At the time of writing, the methodology was supported by the use of conventional Computer Aided Qualitative Data Analysis Software (CAQDAS) and, specifically, the use of matrix queries to compute the number of times pairs of concepts (codes) are related by the fact that they co-code paragraphs of text in the sources. The resulting adjacency matrix could be interpreted as a preliminary CLD and an input to further analysis.

Since then, the emergence of probabilistic topic modelling based on the Latent Dirichlet allocation (LDA) means that it is now possible to automate the coding process for very large collections of documents (hundreds to thousands), comprising millions to hundreds of millions of words. The co-coding technique described in Yearworth and White (2013) can be similarly applied by feeding the corpus into the topic model and counting and thresholding the resultant classification of paragraphs by topic(s). This process still requires an inductive1 bridge – in deciding i) a meaningful number of topics (k) to be used for the topic model, ii) the labelling of the topics based on an exploration of the term lists and a re-reading of the text coded by each topic, and iii) a decision about the meaning of the links – can they be interpreted as causal? In practice the last two processes are bound together and interactive once a topic model of particular size has been chosen.

An example graph is shown below based on a corpus of documents assembled from archival material about the 2012 London Olympic Games.
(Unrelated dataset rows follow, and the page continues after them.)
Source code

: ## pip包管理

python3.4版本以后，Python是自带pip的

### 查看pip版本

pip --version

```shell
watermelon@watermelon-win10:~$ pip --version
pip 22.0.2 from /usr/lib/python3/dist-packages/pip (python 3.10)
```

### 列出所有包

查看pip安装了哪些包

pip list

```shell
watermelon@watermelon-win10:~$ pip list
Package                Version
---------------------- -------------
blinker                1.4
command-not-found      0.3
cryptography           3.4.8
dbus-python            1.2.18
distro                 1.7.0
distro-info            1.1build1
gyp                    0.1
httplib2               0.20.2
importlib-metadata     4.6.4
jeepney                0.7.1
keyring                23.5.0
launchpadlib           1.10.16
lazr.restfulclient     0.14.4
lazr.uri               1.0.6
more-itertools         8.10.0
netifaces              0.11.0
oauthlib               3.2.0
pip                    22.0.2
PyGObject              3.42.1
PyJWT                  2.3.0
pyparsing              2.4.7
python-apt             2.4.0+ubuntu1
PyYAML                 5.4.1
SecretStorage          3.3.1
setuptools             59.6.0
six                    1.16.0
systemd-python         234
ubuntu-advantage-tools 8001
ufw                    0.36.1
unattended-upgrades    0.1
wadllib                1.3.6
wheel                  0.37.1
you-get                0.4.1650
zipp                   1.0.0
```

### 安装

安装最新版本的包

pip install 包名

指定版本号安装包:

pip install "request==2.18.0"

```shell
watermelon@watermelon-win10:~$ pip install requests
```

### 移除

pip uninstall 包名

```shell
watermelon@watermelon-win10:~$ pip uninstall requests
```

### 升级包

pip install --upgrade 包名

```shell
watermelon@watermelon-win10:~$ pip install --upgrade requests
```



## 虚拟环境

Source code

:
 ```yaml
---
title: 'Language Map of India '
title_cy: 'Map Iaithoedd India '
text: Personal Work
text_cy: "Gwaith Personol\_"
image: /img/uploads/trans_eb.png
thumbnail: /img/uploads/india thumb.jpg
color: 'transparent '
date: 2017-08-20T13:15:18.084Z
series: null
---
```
The corpus is relatively small for a machine learning technique, 170 documents and just over a million words. However, this is of the sort of volume of data that is starting to get beyond the abilities of a single qualitative researcher to analyse. I’ve called this territory a hinterland for qualitative analysis and hence the motivation for an augmented approach. The graph presented here has been coloured according to betweenness centrality.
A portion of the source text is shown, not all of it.